Conformal Inductive Graph Neural Networks
Soroush H. Zargarbashi, Aleksandar Bojchevski
TL;DR
This work tackles uncertainty quantification for inductive graph neural networks by adapting conformal prediction to dynamic, non-iid graph sequences. By introducing NodeEx CP for node-exchangeable graphs and EdgeEx CP for edge-exchangeable graphs, the authors restore the $1 - \alpha$ coverage guarantee despite score shifts caused by new nodes or edges, ensuring validity at any prediction time. The approach is supported by theory that conditioning conformity scores on the current subgraph yields exact or near-exact coverage, and by experiments showing robust coverage with improved efficiency (smaller prediction sets and higher singleton hits) across multiple datasets and scoring schemes.
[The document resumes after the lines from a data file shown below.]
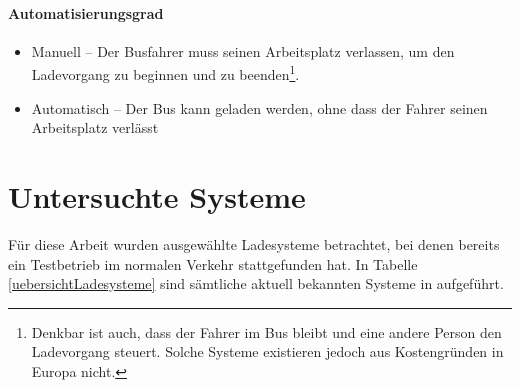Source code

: \paragraph{Automatisierungsgrad}
\begin{itemize}
	\item Manuell – Der Busfahrer muss seinen Arbeitsplatz verlassen, um den Ladevorgang zu beginnen und zu beenden\footnote{Denkbar ist auch, dass der Fahrer im Bus bleibt und eine andere Person den Ladevorgang steuert. Solche Systeme existieren jedoch aus Kostengründen in Europa nicht.}.
	\item Automatisch – Der Bus kann geladen werden, ohne dass der Fahrer seinen Arbeitsplatz verlässt
\end{itemize}

\section{Untersuchte Systeme}
\label{untersuchte_Systeme}
Für diese Arbeit wurden ausgewählte Ladesysteme betrachtet, bei denen bereits ein Testbetrieb im normalen Verkehr stattgefunden hat. In Tabelle \ref{uebersichtLadesysteme} sind sämtliche aktuell bekannten Systeme in aufgeführt.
The practical impact is reliable, model-agnostic uncertainty quantification for evolving graphs, enabling safer deployment of GNNs in real-world, time-evolving networks.
Abstract
Conformal prediction (CP) transforms any model's output into prediction sets guaranteed to include (cover) the true label. CP requires exchangeability, a relaxation of the i.i.d. assumption, to obtain a valid distribution-free coverage guarantee. This makes it directly applicable to transductive node-classification. However, conventional CP cannot be applied in inductive settings due to the implicit shift in the (calibration) scores caused by message passing with the new nodes. We fix this issue for both cases of node and edge-exchangeable graphs, recovering the standard coverage guarantee without sacrificing statistical efficiency. We further prove that the guarantee holds independently of the prediction time, e.g. upon arrival of a new node/edge or at any subsequent moment.